‘RUN’

Aside from a sneaky Monday off to make up for a weekend devoted to writing, it’s been a couple of thousand words a day week.  The most I can do at the end of play is stagger downstairs, eat and slump in front of the small screen.   If feeling particularly energetic, I read a few chapters of historical fiction before I switch off the light.

So, quite by chance, I stumbled across ‘Run’.  Originally shown on Channel 4, written by Daniel Fajemisin-Duncan and Marlon Smith, ‘Run’ is a masterpiece of storytelling. 

Set on the mean streets of South London where life is raw, tough and violent, it’s a compelling, interweaving tale of four personal stories connected by an unfortunate chain reaction of consequences. 
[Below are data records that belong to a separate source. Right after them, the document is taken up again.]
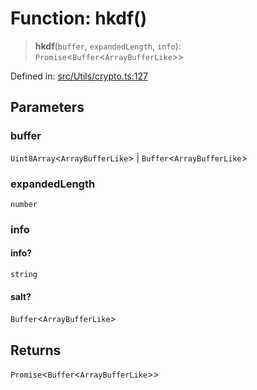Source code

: # Function: hkdf()

> **hkdf**(`buffer`, `expandedLength`, `info`): `Promise`\<`Buffer`\<`ArrayBufferLike`\>\>

Defined in: [src/Utils/crypto.ts:127](https://github.com/Fokusdotid/Baileys/blob/039f28db78950e3bac7c407f144ea390dcdf207d/src/Utils/crypto.ts#L127)

## Parameters

### buffer

`Uint8Array`\<`ArrayBufferLike`\> | `Buffer`\<`ArrayBufferLike`\>

### expandedLength

`number`

### info

#### info?

`string`

#### salt?

`Buffer`\<`ArrayBufferLike`\>

## Returns

`Promise`\<`Buffer`\<`ArrayBufferLike`\>\>
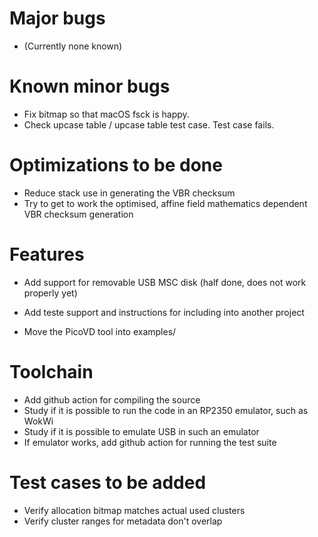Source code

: # Major bugs

* (Currently none known)

# Known minor bugs

* Fix bitmap so that macOS fsck is happy.
* Check upcase table / upcase table test case. Test case fails.

# Optimizations to be done

* Reduce stack use in generating the VBR checksum
* Try to get to work the optimised, affine field mathematics dependent VBR checksum generation

# Features

* Add support for removable USB MSC disk (half done, does not work properly yet)
* Add teste support and instructions for including into another project

* Move the PicoVD tool into examples/

# Toolchain

* Add github action for compiling the source
* Study if it is possible to run the code in an RP2350 emulator, such as WokWi
* Study if it is possible to emulate USB in such an emulator
* If emulator works, add github action for running the test suite

# Test cases to be added

* Verify allocation bitmap matches actual used clusters
* Verify cluster ranges for metadata don't overlap



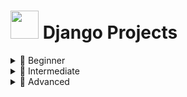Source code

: # <img src="https://www.pngaaa.com/detail/4169339" width="45" height="45" /> Django Projects


<details>
  <summary>🌱 Beginner</summary>
  <ul>
    <li><a href="https://github.com/Eamateli/Django-Projects/tree/main/Beginner/real_estate" target="_blank">Real Estate App</a> ✔️</li>
    <li><a href="#" target="_blank">To-Do List</a></li>
  </ul>
</details>

<details>
  <summary>🌿 Intermediate</summary>
  <ul>
    <li><a href="#" target="_blank">E-commerce Site</a></li>
    <li><a href="#" target="_blank">Job Board</a></li>
  </ul>
</details>

<details>
  <summary>🌳 Advanced</summary>
  <ul>
    <li><a href="#" target="_blank">Multi-Tenant SaaS Platform</a></li>
    <li><a href="#" target="_blank">Real-time Chat App (Django + Channels)</a></li>
  </ul>
</details>

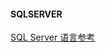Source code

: <h4>SQLSERVER</h4>
<p>
	<a href="https://msdn.microsoft.com/zh-cn/library/dn205322(v=sql.120).aspx" target="_blank"> SQL Server 语言参考</a>
</p>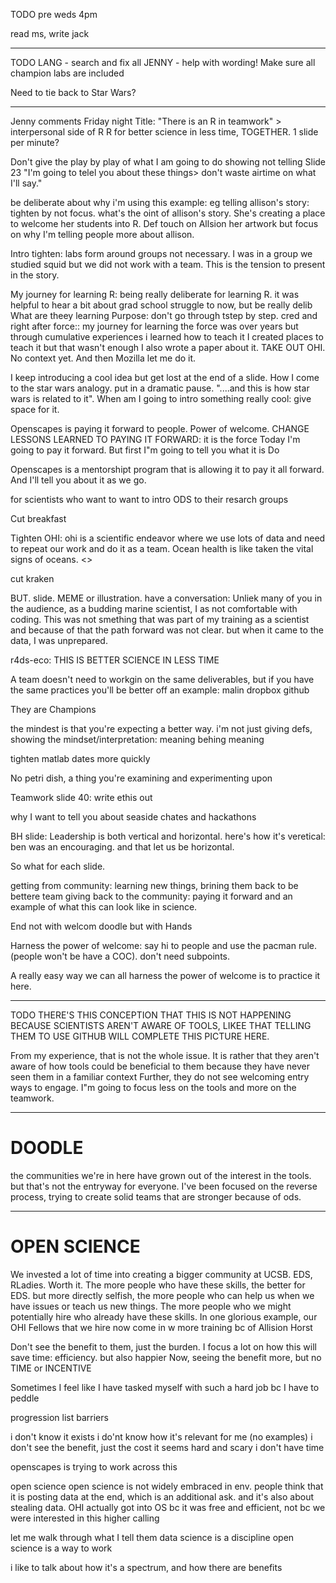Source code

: TODO pre weds 4pm


read ms, write jack

----
TODO LANG - search and fix all
JENNY - help with wording!
Make sure all champion labs are included

Need to tie back to Star Wars?

----
Jenny comments Friday night
Title: "There is an R in teamwork" > interpersonal side of R
R for better science in less time, TOGETHER. 
1 slide per minute?


Don't give the play by play of what I am going to do showing not telling Slide 23 "I'm going to telel you about these things> don't waste airtime on what I'll say."

be deliberate about why i'm using this example: 
eg telling allison's story: tighten by not focus. what's the oint of allison's story. She's creating a place to welcome her students into R. Def touch on Allsion her artwork but focus on why I'm telling people more about allison.

Intro tighten: labs form around groups not necessary. I was in a group we studied squid but we did not work with a team. This is the tension to present in the story.

My journey for learning R: being really deliberate for learning R. it was helpful to hear a bit about grad school struggle to now, but be really delib What are theey learning
Purpose: don't go through tstep by step. cred and
right after force:: my journey for learning the force was over years but through cumulative experiences
i learned how to teach it I created places to teach it but that wasn't enough I also wrote a paper about it. TAKE OUT OHI. No context yet. And then Mozilla let me do it. 

I keep introducing a cool idea but get lost at the end of a slide. How I come to the star wars analogy. put in a dramatic pause. "....and this is how star wars is related to it". When am I going to intro something really cool: give space for it. 

Openscapes is paying it forward to people. Power of welcome. 
CHANGE LESSONS LEARNED TO PAYING IT FORWARD: it is the force
Today I'm going to pay it forward. But first I"m going to tell you what it is
Do

Openscapes is a mentorshipt program that is allowing it to pay it all forward. And I'll tell you about it as we go. 

for scientists who want to want to intro ODS to their resarch groups

Cut breakfast

Tighten OHI: ohi is a scientific endeavor where we use lots of data and need to repeat our work and do it as a team. 
Ocean health is like taken the vital signs of oceans. <<But what you need to know is that we combine lots of data and repeat and we do it as a team. >>

cut kraken

BUT. slide. MEME or illustration. have a conversation: Unliek many of you in the audience, as a budding marine scientist, I as not comfortable with coding. This was not smething that was part of my training as a scientist and because of that the path forward was not clear. 
but when it came to the data, I was unprepared. 

r4ds-eco: THIS IS BETTER SCIENCE IN LESS TIME

A team doesn't need to workgin on the same deliverables, but if you have the same practices you'll be better off
an example: malin dropbox github

They are Champions

the mindest is that you're expecting a better way. i'm not just giving defs, showing the mindset/interpretation: meaning behing meaning

tighten matlab dates more quickly

No petri dish, a thing you're examining and experimenting upon

Teamwork slide 40: write ethis out

why I want to tell you about seaside chates and hackathons

BH slide: Leadership is both vertical and horizontal. here's how it's veretical: ben was an encouraging. and that let us be horizontal. 

So what for each slide.

getting from community: learning new things, brining them back to be bettere team
giving back to the community: paying it forward and an example of what this can look like in science. 


End not with welcom doodle but with Hands

Harness the power of welcome: say hi to people and use the pacman rule. (people won't be have a COC). don't need subpoints. 

A really easy way we can all harness the power of welcome is to practice it here. 


---

TODO THERE'S THIS CONCEPTION THAT THIS IS NOT HAPPENING BECAUSE SCIENTISTS AREN'T AWARE OF TOOLS, LIKEE THAT TELLING THEM TO USE GITHUB WILL COMPLETE THIS PICTURE HERE. 

From my experience, that is not the whole issue. It is rather that they aren't aware of how tools could be beneficial to them because they have never seen them in a familiar context
Further, they do not see welcoming entry ways to engage. I"m going to focus less on the tools and more on the teamwork. 

---
# DOODLE

the communities we're in here have grown out of the interest in the tools. but that's not the entryway for everyone. I've been focused on the reverse process, trying to create solid teams that are stronger because of ods. 

---
# OPEN SCIENCE


We invested a lot of time into creating a bigger community at UCSB. EDS, RLadies. Worth it. The more people who have these skills, the better for EDS. but more directly selfish, the more people who can help us when we have issues or teach us new things. The more people who we might potentially hire who already have these skills. In one glorious example, our OHI Fellows that we hire now come in w more training bc of Allision Horst 

Don't see the benefit to them, just the burden. 
I focus a lot on how this will save time: efficiency. but also happier
Now, seeing the benefit more, but no TIME or INCENTIVE

Sometimes I feel like I have tasked myself with such a hard job bc I have to peddle


progression list
barriers

i don't know it exists
i do'nt know how it's relevant for me (no examples)
i don't see the benefit, just the cost
it seems hard and scary 
i don't have time

openscapes is trying to work across this

open science
open science is not widely embraced in env. people think that it is posting data at the end, which is an additional ask. and it's also about stealing data. OHI actually got into OS bc it was free and efficient, not bc we were interested in this higher calling

let me walk through what I tell them
data science is a discipline
open science is a way to work


i like to talk about how it's a spectrum, and how there are benefits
Olivia Coleman (the antithesis of her vicar’s wife role in ‘Rev’) portrays struggling single mother and thief, Carol.  She has two antisocial, but doted over teenage sons who, in a fit of malevolent rage, beat to death a Polish man.  Carol’s path crosses with a young illegal Chinese immigrant, Ying, who, in the second tale, is shown to be at the mercy of a vicious gang-leader.  To make enough money to pay the gang master, Ying sells dud DVD’s to Richard, an addict engaged in a desperate struggle to stay off heroin. Richard, a heartbreakingly sympathetic character, is the main protagonist in the third tale. His life crosses with a young Polish woman, Kasia, whose story dominates the fourth and last episode. Kasia, it turns out, is the girlfriend of the Pole killed in the first episode.  In spite of the overall gloom, it’s not unrelentingly grim. There is a note of hope in the darkness, which is no mean feat.  Yes, there are some extremely nasty pieces of work who you can’t help think would have been nasty whatever walk of life they found themselves in, but there are also those with strong work ethics, those seeking to do the right thing even when they are tempted to be bad.  Flawed and unlucky, these are characters with whom we can identify, and characterisation does not get much better than this. 

Camera work, which is documentary in style, creates the illusion of the viewer tumbling through a dystopian Alice in Wonderland mirror into a hellish world of hand to mouth existence, if you’re lucky, random cruelty and exploitation, if you’re not. Only a breath away, it’s a deeply knowable world, and speaks of what we really know to be true about life for those most on the margins.   

There is nothing preachy about ‘Run’, no bleeding hearts.  It doesn’t seek to send out a message.  A story about the dispossessed, those who have fallen through the cracks in the pavement simply because they didn’t luck out in the Lottery of life, one can’t help think that it should be required viewing for politicians and lawmakers, alike.